What this task involves:
Scan the entries and copy each line where the word "http" is present.

Provided material:
◆ ◆ ◆ ◆ ◆

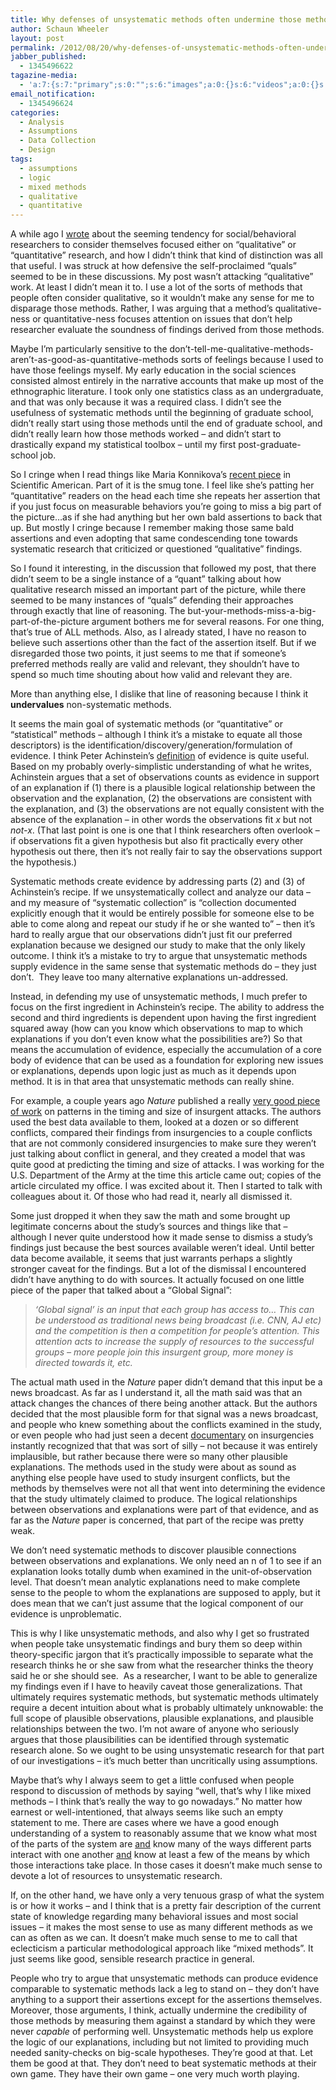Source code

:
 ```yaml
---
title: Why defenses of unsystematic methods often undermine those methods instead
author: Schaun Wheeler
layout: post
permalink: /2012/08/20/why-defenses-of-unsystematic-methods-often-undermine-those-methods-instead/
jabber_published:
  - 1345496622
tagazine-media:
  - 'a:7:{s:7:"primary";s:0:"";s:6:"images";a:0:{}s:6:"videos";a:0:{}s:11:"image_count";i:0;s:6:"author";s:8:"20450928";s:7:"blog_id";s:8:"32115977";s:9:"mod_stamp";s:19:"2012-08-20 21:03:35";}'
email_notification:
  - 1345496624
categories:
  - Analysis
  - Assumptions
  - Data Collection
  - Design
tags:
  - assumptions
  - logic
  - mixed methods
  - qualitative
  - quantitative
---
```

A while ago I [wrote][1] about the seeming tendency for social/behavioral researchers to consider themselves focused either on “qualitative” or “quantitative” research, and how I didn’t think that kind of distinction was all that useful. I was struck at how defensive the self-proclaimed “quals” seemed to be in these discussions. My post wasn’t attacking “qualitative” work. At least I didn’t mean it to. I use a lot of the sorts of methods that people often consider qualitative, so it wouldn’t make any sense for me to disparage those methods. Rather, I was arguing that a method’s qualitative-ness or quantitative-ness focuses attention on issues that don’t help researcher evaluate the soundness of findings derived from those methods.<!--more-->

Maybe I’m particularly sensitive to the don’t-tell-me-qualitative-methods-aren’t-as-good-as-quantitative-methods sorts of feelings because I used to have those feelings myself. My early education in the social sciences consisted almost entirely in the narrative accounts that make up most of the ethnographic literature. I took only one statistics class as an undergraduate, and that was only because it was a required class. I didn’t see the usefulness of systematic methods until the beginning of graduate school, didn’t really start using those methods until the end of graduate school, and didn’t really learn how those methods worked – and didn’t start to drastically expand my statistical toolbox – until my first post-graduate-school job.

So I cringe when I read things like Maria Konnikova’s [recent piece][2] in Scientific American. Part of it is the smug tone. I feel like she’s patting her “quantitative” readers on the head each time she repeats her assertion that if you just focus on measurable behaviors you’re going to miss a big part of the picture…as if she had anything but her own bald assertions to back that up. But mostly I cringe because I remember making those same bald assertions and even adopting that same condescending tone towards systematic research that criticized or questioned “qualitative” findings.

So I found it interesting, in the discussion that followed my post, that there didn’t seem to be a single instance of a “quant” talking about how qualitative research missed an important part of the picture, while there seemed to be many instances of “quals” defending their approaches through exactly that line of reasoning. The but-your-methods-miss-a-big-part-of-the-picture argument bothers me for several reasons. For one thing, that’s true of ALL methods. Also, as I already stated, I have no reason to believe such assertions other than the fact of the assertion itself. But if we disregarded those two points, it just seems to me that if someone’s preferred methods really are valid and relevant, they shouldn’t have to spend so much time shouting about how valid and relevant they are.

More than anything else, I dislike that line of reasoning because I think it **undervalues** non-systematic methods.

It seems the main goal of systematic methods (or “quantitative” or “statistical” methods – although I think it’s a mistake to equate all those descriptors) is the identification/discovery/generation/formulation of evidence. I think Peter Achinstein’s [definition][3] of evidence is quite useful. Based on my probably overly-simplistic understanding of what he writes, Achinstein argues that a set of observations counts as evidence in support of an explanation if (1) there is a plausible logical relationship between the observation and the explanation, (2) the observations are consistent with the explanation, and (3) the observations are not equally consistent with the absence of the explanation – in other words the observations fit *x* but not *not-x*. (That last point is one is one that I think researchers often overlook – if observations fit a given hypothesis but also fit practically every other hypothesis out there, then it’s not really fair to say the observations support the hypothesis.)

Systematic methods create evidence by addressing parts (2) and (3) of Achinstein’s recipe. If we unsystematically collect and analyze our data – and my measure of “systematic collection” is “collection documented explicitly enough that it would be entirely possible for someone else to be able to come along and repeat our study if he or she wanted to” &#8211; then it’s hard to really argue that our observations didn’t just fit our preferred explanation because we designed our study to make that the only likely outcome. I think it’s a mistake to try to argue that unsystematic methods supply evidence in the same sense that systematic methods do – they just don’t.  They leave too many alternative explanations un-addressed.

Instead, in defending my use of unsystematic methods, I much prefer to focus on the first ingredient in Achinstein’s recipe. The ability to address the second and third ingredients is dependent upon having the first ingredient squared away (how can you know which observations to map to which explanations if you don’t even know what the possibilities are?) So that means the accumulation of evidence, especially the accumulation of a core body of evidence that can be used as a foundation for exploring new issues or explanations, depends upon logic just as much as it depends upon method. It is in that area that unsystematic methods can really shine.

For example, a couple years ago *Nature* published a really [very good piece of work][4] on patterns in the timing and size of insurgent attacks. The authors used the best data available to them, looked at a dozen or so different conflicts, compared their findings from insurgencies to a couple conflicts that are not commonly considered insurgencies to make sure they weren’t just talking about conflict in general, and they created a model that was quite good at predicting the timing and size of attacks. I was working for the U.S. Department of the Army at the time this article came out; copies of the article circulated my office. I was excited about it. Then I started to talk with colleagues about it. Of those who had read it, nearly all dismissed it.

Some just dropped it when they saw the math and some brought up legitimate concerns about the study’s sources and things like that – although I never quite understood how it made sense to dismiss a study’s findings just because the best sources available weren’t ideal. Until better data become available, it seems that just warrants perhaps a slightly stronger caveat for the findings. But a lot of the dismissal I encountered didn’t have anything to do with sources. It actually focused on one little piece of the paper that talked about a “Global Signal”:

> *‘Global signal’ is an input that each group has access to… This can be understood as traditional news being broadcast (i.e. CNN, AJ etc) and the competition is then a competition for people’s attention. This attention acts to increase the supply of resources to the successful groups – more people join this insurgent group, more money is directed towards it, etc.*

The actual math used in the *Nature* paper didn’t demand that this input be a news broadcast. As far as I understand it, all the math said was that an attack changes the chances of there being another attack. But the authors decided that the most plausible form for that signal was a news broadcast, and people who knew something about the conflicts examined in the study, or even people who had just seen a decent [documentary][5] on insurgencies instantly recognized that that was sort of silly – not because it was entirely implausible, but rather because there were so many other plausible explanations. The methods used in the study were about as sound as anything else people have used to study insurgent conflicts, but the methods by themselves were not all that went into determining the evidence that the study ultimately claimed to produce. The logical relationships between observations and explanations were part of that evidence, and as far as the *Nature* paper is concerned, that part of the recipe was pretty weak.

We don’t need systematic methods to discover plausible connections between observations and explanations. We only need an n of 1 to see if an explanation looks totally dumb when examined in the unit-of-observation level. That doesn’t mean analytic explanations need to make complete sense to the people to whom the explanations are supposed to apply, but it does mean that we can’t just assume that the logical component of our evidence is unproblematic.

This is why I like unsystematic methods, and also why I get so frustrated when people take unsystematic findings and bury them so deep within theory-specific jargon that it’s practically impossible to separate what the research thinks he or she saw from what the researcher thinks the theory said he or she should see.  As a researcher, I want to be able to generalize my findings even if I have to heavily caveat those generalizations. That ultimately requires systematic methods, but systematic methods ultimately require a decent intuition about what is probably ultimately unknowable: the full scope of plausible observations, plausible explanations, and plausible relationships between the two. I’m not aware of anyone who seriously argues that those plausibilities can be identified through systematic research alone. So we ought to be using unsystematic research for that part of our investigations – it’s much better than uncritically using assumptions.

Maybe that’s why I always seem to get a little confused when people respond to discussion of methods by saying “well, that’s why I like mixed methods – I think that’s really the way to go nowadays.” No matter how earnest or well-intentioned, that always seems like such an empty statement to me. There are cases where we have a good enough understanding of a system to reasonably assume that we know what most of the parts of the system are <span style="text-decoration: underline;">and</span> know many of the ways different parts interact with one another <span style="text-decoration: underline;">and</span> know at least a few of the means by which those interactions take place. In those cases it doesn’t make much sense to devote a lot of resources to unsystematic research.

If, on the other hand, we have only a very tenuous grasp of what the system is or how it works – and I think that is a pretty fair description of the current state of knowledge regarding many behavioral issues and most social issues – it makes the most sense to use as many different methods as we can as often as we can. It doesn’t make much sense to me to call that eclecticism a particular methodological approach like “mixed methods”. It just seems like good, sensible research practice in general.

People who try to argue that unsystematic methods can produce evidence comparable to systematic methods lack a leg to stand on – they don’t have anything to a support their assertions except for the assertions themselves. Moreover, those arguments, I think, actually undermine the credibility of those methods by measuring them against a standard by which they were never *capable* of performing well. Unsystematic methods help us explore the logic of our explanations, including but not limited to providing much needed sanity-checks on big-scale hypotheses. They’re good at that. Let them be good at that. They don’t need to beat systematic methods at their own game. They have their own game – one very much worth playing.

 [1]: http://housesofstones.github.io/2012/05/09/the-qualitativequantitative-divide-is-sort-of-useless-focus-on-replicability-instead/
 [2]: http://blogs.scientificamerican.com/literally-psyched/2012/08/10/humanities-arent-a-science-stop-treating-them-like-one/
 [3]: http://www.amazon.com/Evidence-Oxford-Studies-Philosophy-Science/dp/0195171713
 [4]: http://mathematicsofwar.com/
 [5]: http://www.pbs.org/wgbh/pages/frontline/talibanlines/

◆ ◆ ◆ ◆ ◆

Task response:
 [1]: http://housesofstones.github.io/2012/05/09/the-qualitativequantitative-divide-is-sort-of-useless-focus-on-replicability-instead/
 [2]: http://blogs.scientificamerican.com/literally-psyched/2012/08/10/humanities-arent-a-science-stop-treating-them-like-one/
 [3]: http://www.amazon.com/Evidence-Oxford-Studies-Philosophy-Science/dp/0195171713
 [4]: http://mathematicsofwar.com/
 [5]: http://www.pbs.org/wgbh/pages/frontline/talibanlines/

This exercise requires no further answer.